Computer-Controlled Cutting
Laser Cutting
- make lasercutter test part(s), varying slot dimensions using parametric functions, testing your laser kerf & cutting settings (group project)
- cut something on the vinylcutter
- design, make, and document a parametric press-fit construction kit, accounting for the lasercutter kerf, which can be assembled in multiple ways
Learning outcomes:
- Demonstrate and describe parametric 2D modelling processes
- Identify and explain processes involved in using the laser cutter
- Develop, evaluate and construct the final prototype
More Evidence:
- Explained how you parametrically designed your files
- Shown how you made your press-fit kit
- Included your design files and photos of your finished project
- Optional: make a laser cut kit that curves
- Quick-reference table of cutting paramters
Vinyl Cutting
Learning outcomes:
More Evidence:
- Explained how you drew your files
- Shown how you made your vinyl project
- Included your design files and photos of your finished project
- Quick-reference table of cutting paramters
Designing Parametric Parts
This week has been one that tested frustration limits. After the previous week, I felt good about 3D modeling. I had made several parts, and felt as though I was able to build them to the static specifications that I had developed in my head…
This week broke all of that thinking. Designing a press-fit part isn’t too hard conceptually, but it turned out to be a detail-oriented technical challenge that I hadn’t foreseen. The core idea is to build a system of things that press together and will hold their shape. I wanted to build something that would be used to construct simple sculptures, so that did not seem too terribly hard. It felt like a modest goal, really. I began with my gut instinct: build a set of press-fit pieces that were all circular in shape, with appropriately sized groves. Once I watched a tutorial and found the menu to define parametric properties in Autodesk Inventor, I was up and running by Thursday. I had started down the road to my kit.


The first roadblock was the design software. I knew it didn’t like curves, but I underestimated this effect. As I tried to work with circular pieces, Inventor would regularly not let me extrude in the ways that I desired. I checked to make sure I did not have ‘open edges’ to shapes. And even consulted with the CAD teacher and one of his students from the high school where I teach. No one was sure why Inventor had such a hard time reconciling the curves with straight lines. So I moved on. By the end of Friday I had shifted my focus to hexagonal shapes as the basis for my kit, and things were going better.


Once I had finished my first few parametric pieces, I tried resizing them for a different thickness than they had been designed. Things broke. I tried to constrain geometry in every which way. I made lines collinear, perpendicular and tangent; all in an attempt to keep things from breaking when I resized the one user input dimension. Certainly I was getting better at building parametric parts quickly, but I had not fully resolved how to avoid building parts that broke when I resized them. Most of the time the parts would jump along the perimeter. In what I would call a ‘horizontal’ movement, given I had constrained all of their ‘vertical’ dimensions. I gave up for a time. Went to visit friends in Detroit, away from my home in Cleveland.
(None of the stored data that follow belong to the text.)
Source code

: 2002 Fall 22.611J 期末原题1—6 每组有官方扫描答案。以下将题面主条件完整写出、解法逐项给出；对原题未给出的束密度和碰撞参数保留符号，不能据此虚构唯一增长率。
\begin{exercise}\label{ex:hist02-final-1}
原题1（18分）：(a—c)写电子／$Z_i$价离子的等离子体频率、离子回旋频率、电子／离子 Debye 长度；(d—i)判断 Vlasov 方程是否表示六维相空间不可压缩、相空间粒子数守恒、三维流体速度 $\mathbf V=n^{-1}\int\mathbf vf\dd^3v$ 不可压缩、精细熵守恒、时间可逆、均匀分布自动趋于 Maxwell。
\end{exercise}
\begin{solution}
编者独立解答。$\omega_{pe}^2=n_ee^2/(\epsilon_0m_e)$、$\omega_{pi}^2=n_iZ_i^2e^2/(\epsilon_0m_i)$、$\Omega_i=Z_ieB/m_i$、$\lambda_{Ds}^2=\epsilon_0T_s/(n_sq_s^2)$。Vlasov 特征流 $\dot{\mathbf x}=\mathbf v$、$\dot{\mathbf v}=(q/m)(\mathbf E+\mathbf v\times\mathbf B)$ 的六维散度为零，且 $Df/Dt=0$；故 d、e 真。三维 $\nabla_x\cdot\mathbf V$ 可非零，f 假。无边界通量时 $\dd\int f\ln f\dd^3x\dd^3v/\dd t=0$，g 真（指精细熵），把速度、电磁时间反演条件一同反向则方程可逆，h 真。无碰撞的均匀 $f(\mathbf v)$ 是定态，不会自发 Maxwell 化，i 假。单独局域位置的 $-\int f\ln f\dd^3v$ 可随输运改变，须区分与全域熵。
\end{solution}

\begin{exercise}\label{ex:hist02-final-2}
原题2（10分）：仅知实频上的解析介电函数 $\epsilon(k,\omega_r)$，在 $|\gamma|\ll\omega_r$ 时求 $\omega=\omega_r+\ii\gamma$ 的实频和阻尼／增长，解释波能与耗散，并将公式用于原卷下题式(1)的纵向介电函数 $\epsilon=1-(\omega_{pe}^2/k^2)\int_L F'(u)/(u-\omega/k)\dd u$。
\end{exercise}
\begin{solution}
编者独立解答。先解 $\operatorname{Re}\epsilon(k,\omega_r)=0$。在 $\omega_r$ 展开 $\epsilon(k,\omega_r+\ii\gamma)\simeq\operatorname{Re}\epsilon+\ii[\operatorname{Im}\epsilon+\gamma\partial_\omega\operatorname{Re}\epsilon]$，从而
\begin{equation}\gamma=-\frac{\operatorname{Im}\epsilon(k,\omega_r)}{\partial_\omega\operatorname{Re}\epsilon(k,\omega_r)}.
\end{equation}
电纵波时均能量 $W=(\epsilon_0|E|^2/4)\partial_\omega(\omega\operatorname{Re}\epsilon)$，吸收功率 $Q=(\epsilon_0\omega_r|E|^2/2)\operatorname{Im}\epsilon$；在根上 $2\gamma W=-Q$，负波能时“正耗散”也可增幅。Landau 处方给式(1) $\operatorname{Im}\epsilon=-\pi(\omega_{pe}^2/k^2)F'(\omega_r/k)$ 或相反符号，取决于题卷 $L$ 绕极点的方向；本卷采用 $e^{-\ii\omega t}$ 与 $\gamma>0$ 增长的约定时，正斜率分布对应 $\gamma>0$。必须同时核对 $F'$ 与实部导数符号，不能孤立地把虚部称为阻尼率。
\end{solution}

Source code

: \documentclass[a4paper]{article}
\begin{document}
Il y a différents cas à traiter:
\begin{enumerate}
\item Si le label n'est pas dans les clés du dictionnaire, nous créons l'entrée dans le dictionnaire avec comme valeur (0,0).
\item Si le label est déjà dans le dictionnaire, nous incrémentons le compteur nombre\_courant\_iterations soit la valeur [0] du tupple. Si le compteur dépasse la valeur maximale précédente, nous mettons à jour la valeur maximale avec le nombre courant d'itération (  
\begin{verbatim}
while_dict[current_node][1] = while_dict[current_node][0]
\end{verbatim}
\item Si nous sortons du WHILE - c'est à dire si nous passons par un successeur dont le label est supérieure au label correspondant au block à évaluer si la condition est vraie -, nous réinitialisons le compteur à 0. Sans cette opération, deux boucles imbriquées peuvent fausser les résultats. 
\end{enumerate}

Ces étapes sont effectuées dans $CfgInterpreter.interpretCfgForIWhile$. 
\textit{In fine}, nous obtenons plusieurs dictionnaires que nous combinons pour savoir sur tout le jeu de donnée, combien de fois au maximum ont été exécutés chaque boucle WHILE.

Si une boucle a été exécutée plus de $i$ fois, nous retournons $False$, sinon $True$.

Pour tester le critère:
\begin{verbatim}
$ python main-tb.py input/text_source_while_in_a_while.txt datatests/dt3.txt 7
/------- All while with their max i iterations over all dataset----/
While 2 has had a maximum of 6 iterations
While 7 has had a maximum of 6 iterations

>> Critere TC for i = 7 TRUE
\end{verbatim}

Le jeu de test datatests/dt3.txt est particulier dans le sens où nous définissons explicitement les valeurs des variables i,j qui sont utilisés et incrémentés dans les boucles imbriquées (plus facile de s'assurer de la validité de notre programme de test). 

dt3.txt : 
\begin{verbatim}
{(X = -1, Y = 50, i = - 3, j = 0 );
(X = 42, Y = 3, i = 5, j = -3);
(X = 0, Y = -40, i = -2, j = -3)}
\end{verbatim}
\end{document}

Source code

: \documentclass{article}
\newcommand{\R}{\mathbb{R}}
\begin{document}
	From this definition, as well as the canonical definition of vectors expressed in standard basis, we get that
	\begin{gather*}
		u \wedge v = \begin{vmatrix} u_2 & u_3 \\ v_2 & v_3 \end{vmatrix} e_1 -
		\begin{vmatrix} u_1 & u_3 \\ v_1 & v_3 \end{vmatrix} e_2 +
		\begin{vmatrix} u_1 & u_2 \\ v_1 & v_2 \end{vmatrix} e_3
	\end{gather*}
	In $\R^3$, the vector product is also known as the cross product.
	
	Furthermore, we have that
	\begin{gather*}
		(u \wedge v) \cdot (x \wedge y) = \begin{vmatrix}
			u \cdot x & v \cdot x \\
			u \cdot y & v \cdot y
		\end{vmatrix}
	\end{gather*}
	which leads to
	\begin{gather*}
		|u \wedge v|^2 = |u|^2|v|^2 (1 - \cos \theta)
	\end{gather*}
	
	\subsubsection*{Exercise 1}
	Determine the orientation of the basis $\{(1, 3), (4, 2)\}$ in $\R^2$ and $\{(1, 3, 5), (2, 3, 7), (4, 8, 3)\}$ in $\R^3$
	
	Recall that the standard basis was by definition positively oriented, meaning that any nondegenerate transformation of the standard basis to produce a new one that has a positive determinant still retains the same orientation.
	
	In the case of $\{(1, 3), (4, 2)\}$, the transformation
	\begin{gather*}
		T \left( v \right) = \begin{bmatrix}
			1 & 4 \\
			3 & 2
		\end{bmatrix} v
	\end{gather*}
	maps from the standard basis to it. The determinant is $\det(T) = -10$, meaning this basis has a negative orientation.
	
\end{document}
Saturday I was in Detroit and back at the problem. I was at The Bottom Line coffee shop, and finally found something. Inventor has a feature that will ‘auto constrain’ parts of a sketch, and I figured I should try it. What was there to loose? I set up this untested function, and there it was. My answer. I had been neglecting to constrain my design elements in the ‘horizontal’ direction they had been shifting previously. I just needed to constrain them relative to the radius of the hexagon. It all made sense in hindsight. Frustrating. However, we all move on and get better with experience. This experience typifies the ‘grit’ that I talk about with my own high school students. It is critical that my students (or anyone) work through frustration and find a solution.
Now I had the parametric elements solved. I was able to design with multiple parameters and focus more on my design intent, rather than getting stuck on the actual mechanics of how to impliment parameters. Next was to quickly produce a full set of the parts with press-fit designs level 1 through 4 and get back to enjoying the rest of my weekend away, visiting friends.
The core steps of building a parametric part are simple:
- Design your part in general
- Open the parametric properties controls of your CAD software
- Designate a user-defined parameter (one in this case, and keep the name short)
- Assign parametric properties to your part’s geometry that are based off the user defined parameter
- Apply any shape constraints (tangent, collinear, perpendicular, etc.)
- Change the user defined parameter to see what breaks, and then try and fix things
- Repeat until your part will appropriately scale, not matter how you change the parameter. (Ideally, there would be no upper or lower limits on the parametric input.)
Truth be told, I didn't follow those steps all the time. sometimes the design process is more chaotic than procedural, and that is fine too...
Accounting for the Kerf
When I got home, I set to work building the parts that were part of the group project. Since I am geographically isolated from any Fab Academy peers, I simply had to produce this on my own. I used my roommate’s copy of Corel Draw 8, because I knew that would match the software I would use on Monday with the laser. The design was simple and, through a little dimensioning, I could easily build a quick testing rig for finding the right size for my parametric parts. I included the sized slots and raster labels, so that I could tell the size of the slots more easily. Cutting this was relatively straightforward on the laser, but I had to resize my designed parts twice while in the lab to get close to the size that I needed for the cardboard the lab had in stock. The core Idea of this method was to simply create a go/no-go gauge for measuring press-fit. If the slots fit, then the adjustment for the kerf was properly done. This method was selected for two reasons: 1) It compensates for two kerfs simultaneousy - one on each side of the slot. 2) The method does not require measurement and calculation, which eliminates the availability for any propogation of small measurement errors. However, I calculated from the results that my kerf from laser cutting was around 3 thousandths of an inch.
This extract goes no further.